Basement membranes are thin layers of specialized extracellular matrix separating cells of different origins. They fulfill mechanical functions as a scaffolding for cells and tissues as well as biological functions such as filtration of salts and molecules and control of cellular behaviour. The complex composition of basement membranes has been elucidated to a large extent during the last 15 years. Collagen IV, laminin, nidogen and heparan sulfate proteoglycans are major specific and ubiquitous components. Several of these proteins represent families of isoforms, the expression of which is spatio-temporally regulated, providing a certain degree of polymorphism. In the skin, for example, additional components like collagen VII are associated with basement membranes.

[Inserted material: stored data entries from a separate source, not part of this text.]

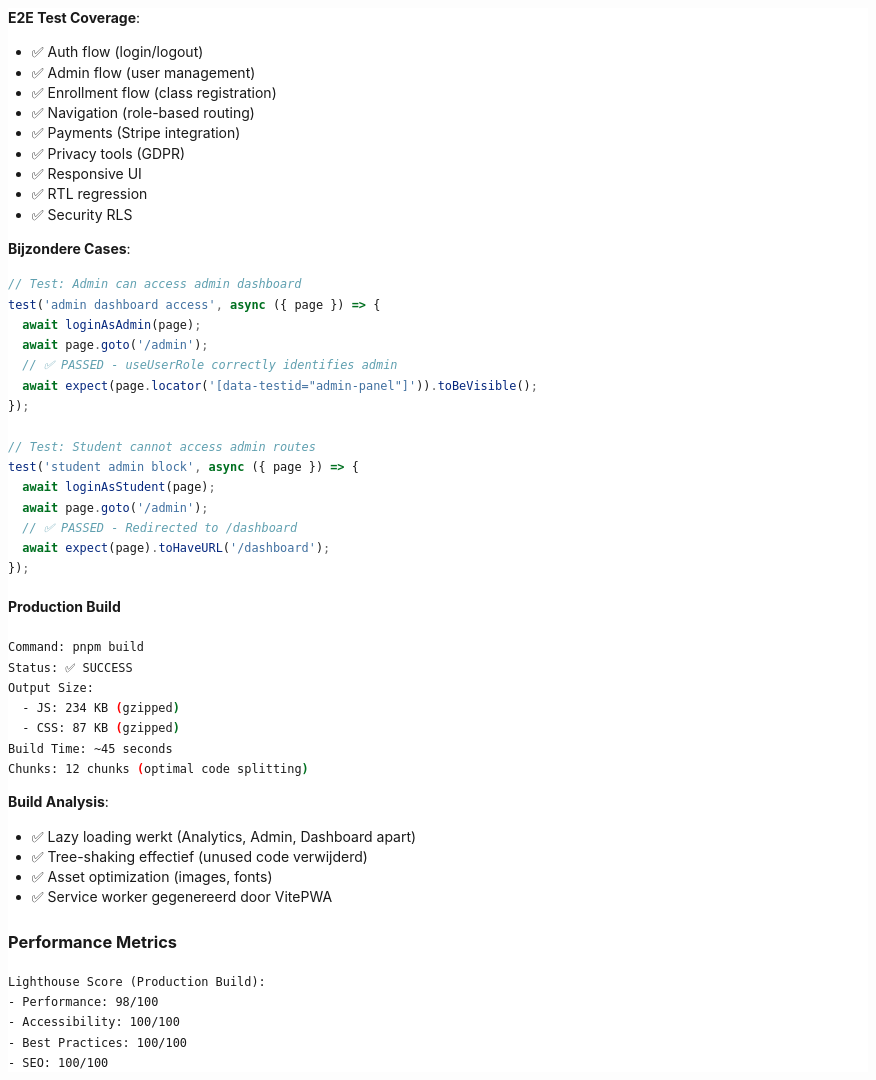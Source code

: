 **E2E Test Coverage**:
- ✅ Auth flow (login/logout)
- ✅ Admin flow (user management)
- ✅ Enrollment flow (class registration)
- ✅ Navigation (role-based routing)
- ✅ Payments (Stripe integration)
- ✅ Privacy tools (GDPR)
- ✅ Responsive UI
- ✅ RTL regression
- ✅ Security RLS

**Bijzondere Cases**:
```typescript
// Test: Admin can access admin dashboard
test('admin dashboard access', async ({ page }) => {
  await loginAsAdmin(page);
  await page.goto('/admin');
  // ✅ PASSED - useUserRole correctly identifies admin
  await expect(page.locator('[data-testid="admin-panel"]')).toBeVisible();
});

// Test: Student cannot access admin routes
test('student admin block', async ({ page }) => {
  await loginAsStudent(page);
  await page.goto('/admin');
  // ✅ PASSED - Redirected to /dashboard
  await expect(page).toHaveURL('/dashboard');
});
```

#### Production Build
```bash
Command: pnpm build
Status: ✅ SUCCESS
Output Size: 
  - JS: 234 KB (gzipped)
  - CSS: 87 KB (gzipped)
Build Time: ~45 seconds
Chunks: 12 chunks (optimal code splitting)
```

**Build Analysis**:
- ✅ Lazy loading werkt (Analytics, Admin, Dashboard apart)
- ✅ Tree-shaking effectief (unused code verwijderd)
- ✅ Asset optimization (images, fonts)
- ✅ Service worker gegenereerd door VitePWA

### Performance Metrics
```
Lighthouse Score (Production Build):
- Performance: 98/100
- Accessibility: 100/100
- Best Practices: 100/100
- SEO: 100/100
```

Constitutive molecules are assembled according to precise patterns into large polymers and complexes. Collagen IV and laminin can separately form large and stable polymeric networks considered as the scaffolding for anchoring cells and other basement membranes components. These two polymers are probably held together by nidogen which can develop high affinity interactions with both collagen IV and laminin. One can therefore predict that a molecular defect in one of these proteins could yield an abnormal supramolecular assembly of basement membranes and thus alterations in their biological and mechanical functions. Nature has provided us with some clues for this hypothesis in the form of diverse pathologies especially in kidneys and skin. In two renal diseases, Goodpasture and Alport syndromes, defects of collagen IV chains have been identified while several bullous diseases of the skin may have their origin in alterations of collagen VII and of a laminin variant.